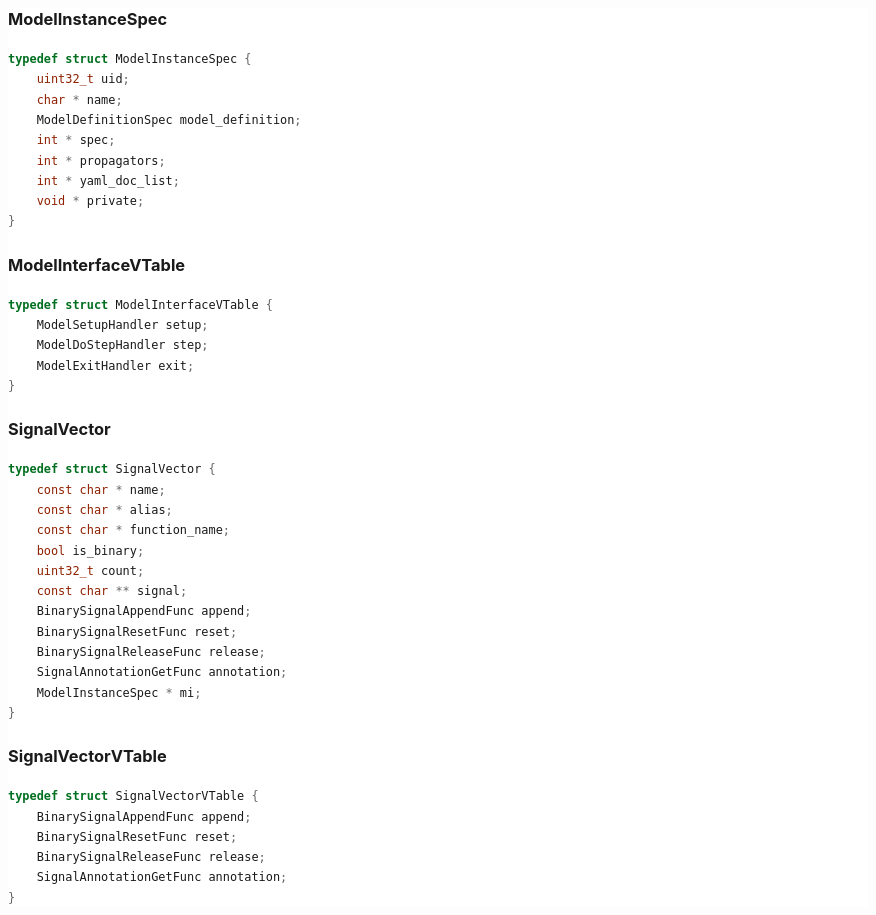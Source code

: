 ### ModelInstanceSpec

```c
typedef struct ModelInstanceSpec {
    uint32_t uid;
    char * name;
    ModelDefinitionSpec model_definition;
    int * spec;
    int * propagators;
    int * yaml_doc_list;
    void * private;
}
```

### ModelInterfaceVTable

```c
typedef struct ModelInterfaceVTable {
    ModelSetupHandler setup;
    ModelDoStepHandler step;
    ModelExitHandler exit;
}
```

### SignalVector

```c
typedef struct SignalVector {
    const char * name;
    const char * alias;
    const char * function_name;
    bool is_binary;
    uint32_t count;
    const char ** signal;
    BinarySignalAppendFunc append;
    BinarySignalResetFunc reset;
    BinarySignalReleaseFunc release;
    SignalAnnotationGetFunc annotation;
    ModelInstanceSpec * mi;
}
```

### SignalVectorVTable

```c
typedef struct SignalVectorVTable {
    BinarySignalAppendFunc append;
    BinarySignalResetFunc reset;
    BinarySignalReleaseFunc release;
    SignalAnnotationGetFunc annotation;
}
```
_ _ _ _ _
• [The problem]:
Every entry, exactly as written: transcribe it, passing over any pictures.

• [Result for this exercise]:
Source code

: ### ModelInstanceSpec

```c
typedef struct ModelInstanceSpec {
    uint32_t uid;
    char * name;
    ModelDefinitionSpec model_definition;
    int * spec;
    int * propagators;
    int * yaml_doc_list;
    void * private;
}
```

### ModelInterfaceVTable

```c
typedef struct ModelInterfaceVTable {
    ModelSetupHandler setup;
    ModelDoStepHandler step;
    ModelExitHandler exit;
}
```

### SignalVector

```c
typedef struct SignalVector {
    const char * name;
    const char * alias;
    const char * function_name;
    bool is_binary;
    uint32_t count;
    const char ** signal;
    BinarySignalAppendFunc append;
    BinarySignalResetFunc reset;
    BinarySignalReleaseFunc release;
    SignalAnnotationGetFunc annotation;
    ModelInstanceSpec * mi;
}
```

### SignalVectorVTable

```c
typedef struct SignalVectorVTable {
    BinarySignalAppendFunc append;
    BinarySignalResetFunc reset;
    BinarySignalReleaseFunc release;
    SignalAnnotationGetFunc annotation;
}
```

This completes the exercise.